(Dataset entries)
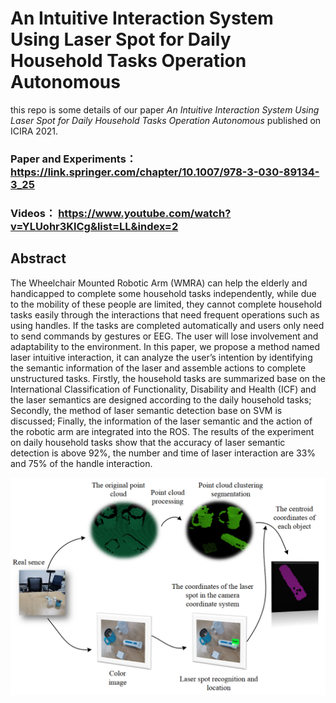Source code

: # An Intuitive Interaction System Using Laser Spot for Daily Household Tasks Operation Autonomous

this repo is some details of our paper *An Intuitive Interaction System Using Laser Spot for Daily Household Tasks Operation Autonomous* published on ICIRA 2021.

### Paper and Experiments： https://link.springer.com/chapter/10.1007/978-3-030-89134-3_25
### Videos： https://www.youtube.com/watch?v=YLUohr3KlCg&list=LL&index=2

## Abstract 
The Wheelchair Mounted Robotic Arm (WMRA) can help the elderly
and handicapped to complete some household tasks independently, while due to
the mobility of these people are limited, they cannot complete household tasks
easily through the interactions that need frequent operations such as using handles.
If the tasks are completed automatically and users only need to send commands
by gestures or EEG. The user will lose involvement and adaptability to the environment. In this paper, we propose a method named laser intuitive interaction, it
can analyze the user’s intention by identifying the semantic information of the
laser and assemble actions to complete unstructured tasks. Firstly, the household
tasks are summarized base on the International Classification of Functionality,
Disability and Health (ICF) and the laser semantics are designed according to the
daily household tasks; Secondly, the method of laser semantic detection base on
SVM is discussed; Finally, the information of the laser semantic and the action
of the robotic arm are integrated into the ROS. The results of the experiment on
daily household tasks show that the accuracy of laser semantic detection is above
92%, the number and time of laser interaction are 33% and 75% of the handle
interaction.

![image](https://github.com/Zavieton/An-Intuitive-Interaction-System-Using-Laser-Spot-for-Daily-Household-Tasks-Operation-Autonomous/blob/main/wmra_system.png)
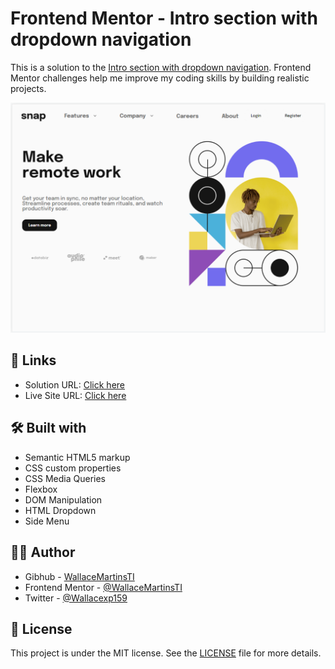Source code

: # Frontend Mentor - Intro section with dropdown navigation

This is a solution to the [Intro section with dropdown navigation](https://www.frontendmentor.io/challenges/intro-section-with-dropdown-navigation-ryaPetHE5). Frontend Mentor challenges help me improve my coding skills by building realistic projects. 

![](./images/screenshot.png)

## 🔗 Links

- Solution URL: [Click here](https://github.com/WallaceMartinsTI/FM_intro_section_with_dropdown_navigation)
- Live Site URL: [Click here](https://wallacemartinsti.github.io/FM_intro_section_with_dropdown_navigation/)

## 🛠️ Built with

- Semantic HTML5 markup
- CSS custom properties
- CSS Media Queries
- Flexbox
- DOM Manipulation
- HTML Dropdown
- Side Menu

## 👨‍💻 Author

- Gibhub - [WallaceMartinsTI](https://github.com/WallaceMartinsTI)
- Frontend Mentor - [@WallaceMartinsTI](https://www.frontendmentor.io/profile/WallaceMartinsTI)
- Twitter - [@Wallacexp159](https://twitter.com/wallacexp159)

## 📄 License

This project is under the MIT license. See the [LICENSE](LICENSE) file for more details.
<br />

Your goal - Skipping any pictures, copy the entries exactly as they appear.

Answer space -
Source code

: # An Intuitive Interaction System Using Laser Spot for Daily Household Tasks Operation Autonomous

this repo is some details of our paper *An Intuitive Interaction System Using Laser Spot for Daily Household Tasks Operation Autonomous* published on ICIRA 2021.

### Paper and Experiments： https://link.springer.com/chapter/10.1007/978-3-030-89134-3_25
### Videos： https://www.youtube.com/watch?v=YLUohr3KlCg&list=LL&index=2

## Abstract 
The Wheelchair Mounted Robotic Arm (WMRA) can help the elderly
and handicapped to complete some household tasks independently, while due to
the mobility of these people are limited, they cannot complete household tasks
easily through the interactions that need frequent operations such as using handles.
If the tasks are completed automatically and users only need to send commands
by gestures or EEG. The user will lose involvement and adaptability to the environment. In this paper, we propose a method named laser intuitive interaction, it
can analyze the user’s intention by identifying the semantic information of the
laser and assemble actions to complete unstructured tasks. Firstly, the household
tasks are summarized base on the International Classification of Functionality,
Disability and Health (ICF) and the laser semantics are designed according to the
daily household tasks; Secondly, the method of laser semantic detection base on
SVM is discussed; Finally, the information of the laser semantic and the action
of the robotic arm are integrated into the ROS. The results of the experiment on
daily household tasks show that the accuracy of laser semantic detection is above
92%, the number and time of laser interaction are 33% and 75% of the handle
interaction.

![image](https://github.com/Zavieton/An-Intuitive-Interaction-System-Using-Laser-Spot-for-Daily-Household-Tasks-Operation-Autonomous/blob/main/wmra_system.png)
Source code

: # Frontend Mentor - Intro section with dropdown navigation

This is a solution to the [Intro section with dropdown navigation](https://www.frontendmentor.io/challenges/intro-section-with-dropdown-navigation-ryaPetHE5). Frontend Mentor challenges help me improve my coding skills by building realistic projects. 

![](./images/screenshot.png)

## 🔗 Links

- Solution URL: [Click here](https://github.com/WallaceMartinsTI/FM_intro_section_with_dropdown_navigation)
- Live Site URL: [Click here](https://wallacemartinsti.github.io/FM_intro_section_with_dropdown_navigation/)

## 🛠️ Built with

- Semantic HTML5 markup
- CSS custom properties
- CSS Media Queries
- Flexbox
- DOM Manipulation
- HTML Dropdown
- Side Menu

## 👨‍💻 Author

- Gibhub - [WallaceMartinsTI](https://github.com/WallaceMartinsTI)
- Frontend Mentor - [@WallaceMartinsTI](https://www.frontendmentor.io/profile/WallaceMartinsTI)
- Twitter - [@Wallacexp159](https://twitter.com/wallacexp159)

## 📄 License

This project is under the MIT license. See the [LICENSE](LICENSE) file for more details.
<br />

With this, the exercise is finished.